Records START

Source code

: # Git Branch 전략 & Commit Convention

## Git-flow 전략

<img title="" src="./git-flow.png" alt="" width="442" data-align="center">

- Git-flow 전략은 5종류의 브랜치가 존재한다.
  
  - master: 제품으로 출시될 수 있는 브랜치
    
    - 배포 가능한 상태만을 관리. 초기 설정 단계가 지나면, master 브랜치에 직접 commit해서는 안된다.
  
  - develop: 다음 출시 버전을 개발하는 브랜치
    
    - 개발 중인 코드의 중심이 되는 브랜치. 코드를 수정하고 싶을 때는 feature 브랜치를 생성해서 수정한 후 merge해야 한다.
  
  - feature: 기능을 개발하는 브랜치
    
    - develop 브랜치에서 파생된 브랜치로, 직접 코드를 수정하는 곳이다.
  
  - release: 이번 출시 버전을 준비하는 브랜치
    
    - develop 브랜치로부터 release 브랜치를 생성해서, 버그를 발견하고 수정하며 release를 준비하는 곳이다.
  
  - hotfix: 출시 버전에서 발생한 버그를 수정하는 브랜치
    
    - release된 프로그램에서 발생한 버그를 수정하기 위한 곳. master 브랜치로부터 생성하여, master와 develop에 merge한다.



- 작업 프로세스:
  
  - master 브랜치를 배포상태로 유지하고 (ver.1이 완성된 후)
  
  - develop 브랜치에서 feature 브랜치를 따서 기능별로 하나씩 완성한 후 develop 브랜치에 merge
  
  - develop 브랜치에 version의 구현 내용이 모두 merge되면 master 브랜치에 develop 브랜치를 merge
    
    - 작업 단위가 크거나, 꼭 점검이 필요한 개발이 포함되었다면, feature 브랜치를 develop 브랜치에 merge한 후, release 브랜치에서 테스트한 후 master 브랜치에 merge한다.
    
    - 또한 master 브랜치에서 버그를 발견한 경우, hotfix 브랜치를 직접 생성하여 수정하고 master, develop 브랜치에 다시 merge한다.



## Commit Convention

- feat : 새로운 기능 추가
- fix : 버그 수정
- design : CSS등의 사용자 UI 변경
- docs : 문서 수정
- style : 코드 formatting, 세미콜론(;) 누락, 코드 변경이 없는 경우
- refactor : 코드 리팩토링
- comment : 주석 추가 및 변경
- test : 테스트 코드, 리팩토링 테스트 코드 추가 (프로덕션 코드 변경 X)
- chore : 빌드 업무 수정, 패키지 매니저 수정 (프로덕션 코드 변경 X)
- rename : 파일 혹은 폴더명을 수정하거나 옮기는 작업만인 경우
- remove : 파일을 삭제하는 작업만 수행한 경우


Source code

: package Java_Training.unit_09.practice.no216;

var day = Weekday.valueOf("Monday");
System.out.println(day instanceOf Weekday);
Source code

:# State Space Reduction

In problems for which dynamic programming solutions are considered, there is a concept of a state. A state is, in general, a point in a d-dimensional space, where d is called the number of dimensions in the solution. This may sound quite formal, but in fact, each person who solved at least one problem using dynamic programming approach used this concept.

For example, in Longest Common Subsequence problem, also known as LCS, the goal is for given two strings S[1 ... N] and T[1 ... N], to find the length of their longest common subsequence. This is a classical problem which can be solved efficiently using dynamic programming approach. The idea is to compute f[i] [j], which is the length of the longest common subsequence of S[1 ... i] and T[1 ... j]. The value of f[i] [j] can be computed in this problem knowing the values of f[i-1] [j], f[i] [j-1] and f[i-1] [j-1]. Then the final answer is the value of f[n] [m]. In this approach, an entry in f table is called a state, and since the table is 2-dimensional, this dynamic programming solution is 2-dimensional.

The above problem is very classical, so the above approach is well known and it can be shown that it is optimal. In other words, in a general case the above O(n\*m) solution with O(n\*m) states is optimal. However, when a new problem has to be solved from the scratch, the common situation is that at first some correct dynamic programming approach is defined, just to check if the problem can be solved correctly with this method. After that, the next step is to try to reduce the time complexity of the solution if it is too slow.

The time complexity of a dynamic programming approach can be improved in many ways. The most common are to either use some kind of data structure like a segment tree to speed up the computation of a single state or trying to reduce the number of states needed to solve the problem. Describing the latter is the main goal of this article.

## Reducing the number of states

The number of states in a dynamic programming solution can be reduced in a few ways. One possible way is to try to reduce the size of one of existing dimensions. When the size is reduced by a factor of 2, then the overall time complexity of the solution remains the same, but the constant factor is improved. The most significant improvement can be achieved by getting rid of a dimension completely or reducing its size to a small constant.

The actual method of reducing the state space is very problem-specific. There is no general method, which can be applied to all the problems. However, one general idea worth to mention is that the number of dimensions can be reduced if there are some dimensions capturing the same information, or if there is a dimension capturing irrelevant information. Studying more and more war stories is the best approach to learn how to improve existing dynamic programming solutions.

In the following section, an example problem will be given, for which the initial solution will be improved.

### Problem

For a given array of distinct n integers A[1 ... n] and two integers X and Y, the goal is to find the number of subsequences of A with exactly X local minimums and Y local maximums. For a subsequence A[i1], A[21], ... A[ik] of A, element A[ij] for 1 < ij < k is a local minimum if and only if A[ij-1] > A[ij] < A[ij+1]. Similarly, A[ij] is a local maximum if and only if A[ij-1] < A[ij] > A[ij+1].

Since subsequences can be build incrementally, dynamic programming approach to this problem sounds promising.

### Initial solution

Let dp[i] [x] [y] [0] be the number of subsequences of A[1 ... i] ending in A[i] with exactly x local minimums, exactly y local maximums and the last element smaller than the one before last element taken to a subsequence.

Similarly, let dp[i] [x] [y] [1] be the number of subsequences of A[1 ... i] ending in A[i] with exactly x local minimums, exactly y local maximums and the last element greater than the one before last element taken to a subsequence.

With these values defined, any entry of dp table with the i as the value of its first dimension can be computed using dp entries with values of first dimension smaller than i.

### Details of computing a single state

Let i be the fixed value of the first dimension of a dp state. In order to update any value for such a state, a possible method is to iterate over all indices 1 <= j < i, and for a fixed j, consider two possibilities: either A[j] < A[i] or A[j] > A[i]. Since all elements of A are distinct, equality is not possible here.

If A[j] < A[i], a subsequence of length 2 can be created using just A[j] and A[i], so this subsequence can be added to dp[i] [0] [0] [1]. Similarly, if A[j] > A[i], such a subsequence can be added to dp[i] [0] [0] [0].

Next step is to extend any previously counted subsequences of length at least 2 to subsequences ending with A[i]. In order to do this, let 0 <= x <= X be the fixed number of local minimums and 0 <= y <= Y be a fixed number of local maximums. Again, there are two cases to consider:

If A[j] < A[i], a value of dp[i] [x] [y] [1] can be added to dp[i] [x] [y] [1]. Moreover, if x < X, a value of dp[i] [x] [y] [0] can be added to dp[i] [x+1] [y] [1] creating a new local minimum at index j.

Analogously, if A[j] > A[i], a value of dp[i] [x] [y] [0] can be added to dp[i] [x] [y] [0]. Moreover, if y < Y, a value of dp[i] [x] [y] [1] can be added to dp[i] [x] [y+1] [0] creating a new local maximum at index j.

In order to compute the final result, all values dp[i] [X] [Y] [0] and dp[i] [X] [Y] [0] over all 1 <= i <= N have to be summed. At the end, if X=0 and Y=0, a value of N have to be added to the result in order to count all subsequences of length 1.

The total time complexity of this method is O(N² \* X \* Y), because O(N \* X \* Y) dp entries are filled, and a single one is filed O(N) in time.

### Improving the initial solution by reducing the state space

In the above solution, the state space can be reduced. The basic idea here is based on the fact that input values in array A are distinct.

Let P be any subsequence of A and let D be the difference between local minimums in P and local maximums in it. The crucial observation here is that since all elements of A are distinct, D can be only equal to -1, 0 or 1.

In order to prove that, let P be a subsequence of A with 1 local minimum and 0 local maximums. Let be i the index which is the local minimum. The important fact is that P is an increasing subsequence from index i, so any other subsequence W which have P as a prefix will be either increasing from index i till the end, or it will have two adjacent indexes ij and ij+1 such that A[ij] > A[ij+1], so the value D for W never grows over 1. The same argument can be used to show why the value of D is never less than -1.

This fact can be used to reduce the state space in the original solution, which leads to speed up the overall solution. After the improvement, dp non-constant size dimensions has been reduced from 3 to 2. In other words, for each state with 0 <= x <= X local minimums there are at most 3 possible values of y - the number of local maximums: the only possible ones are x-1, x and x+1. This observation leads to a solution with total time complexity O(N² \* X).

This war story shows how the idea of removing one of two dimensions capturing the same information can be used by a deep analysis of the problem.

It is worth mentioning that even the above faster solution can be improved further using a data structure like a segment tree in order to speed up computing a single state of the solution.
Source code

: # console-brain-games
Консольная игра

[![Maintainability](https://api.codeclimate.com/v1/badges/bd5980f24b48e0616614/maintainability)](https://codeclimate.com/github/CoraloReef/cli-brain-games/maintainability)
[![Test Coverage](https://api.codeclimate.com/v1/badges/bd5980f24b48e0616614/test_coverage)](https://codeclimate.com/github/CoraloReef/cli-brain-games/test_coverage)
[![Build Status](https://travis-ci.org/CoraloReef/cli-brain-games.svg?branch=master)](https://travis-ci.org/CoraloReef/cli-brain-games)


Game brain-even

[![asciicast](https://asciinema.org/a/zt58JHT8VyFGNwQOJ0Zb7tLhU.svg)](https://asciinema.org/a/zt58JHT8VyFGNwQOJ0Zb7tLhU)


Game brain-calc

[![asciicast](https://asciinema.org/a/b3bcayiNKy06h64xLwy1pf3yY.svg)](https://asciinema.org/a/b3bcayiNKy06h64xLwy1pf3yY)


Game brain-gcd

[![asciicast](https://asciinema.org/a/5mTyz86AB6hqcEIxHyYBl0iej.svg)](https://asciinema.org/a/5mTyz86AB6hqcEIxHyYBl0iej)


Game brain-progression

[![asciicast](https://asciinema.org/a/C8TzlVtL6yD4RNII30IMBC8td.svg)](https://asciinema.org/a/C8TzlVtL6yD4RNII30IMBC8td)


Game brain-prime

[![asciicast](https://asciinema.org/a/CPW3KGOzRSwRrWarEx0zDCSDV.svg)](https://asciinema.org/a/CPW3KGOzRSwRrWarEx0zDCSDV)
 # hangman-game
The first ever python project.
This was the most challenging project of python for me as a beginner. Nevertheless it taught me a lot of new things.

Records END

▸ Prompt
Return, unchanged, the run of lines above that opens with the line containing "- fix : 버그 수정" and closes with the line containing "In problems for". Include both.

▸ Finished exercise
- fix : 버그 수정
- design : CSS등의 사용자 UI 변경
- docs : 문서 수정
- style : 코드 formatting, 세미콜론(;) 누락, 코드 변경이 없는 경우
- refactor : 코드 리팩토링
- comment : 주석 추가 및 변경
- test : 테스트 코드, 리팩토링 테스트 코드 추가 (프로덕션 코드 변경 X)
- chore : 빌드 업무 수정, 패키지 매니저 수정 (프로덕션 코드 변경 X)
- rename : 파일 혹은 폴더명을 수정하거나 옮기는 작업만인 경우
- remove : 파일을 삭제하는 작업만 수행한 경우


Source code

: package Java_Training.unit_09.practice.no216;

var day = Weekday.valueOf("Monday");
System.out.println(day instanceOf Weekday);
Source code

:# State Space Reduction

In problems for which dynamic programming solutions are considered, there is a concept of a state. A state is, in general, a point in a d-dimensional space, where d is called the number of dimensions in the solution. This may sound quite formal, but in fact, each person who solved at least one problem using dynamic programming approach used this concept.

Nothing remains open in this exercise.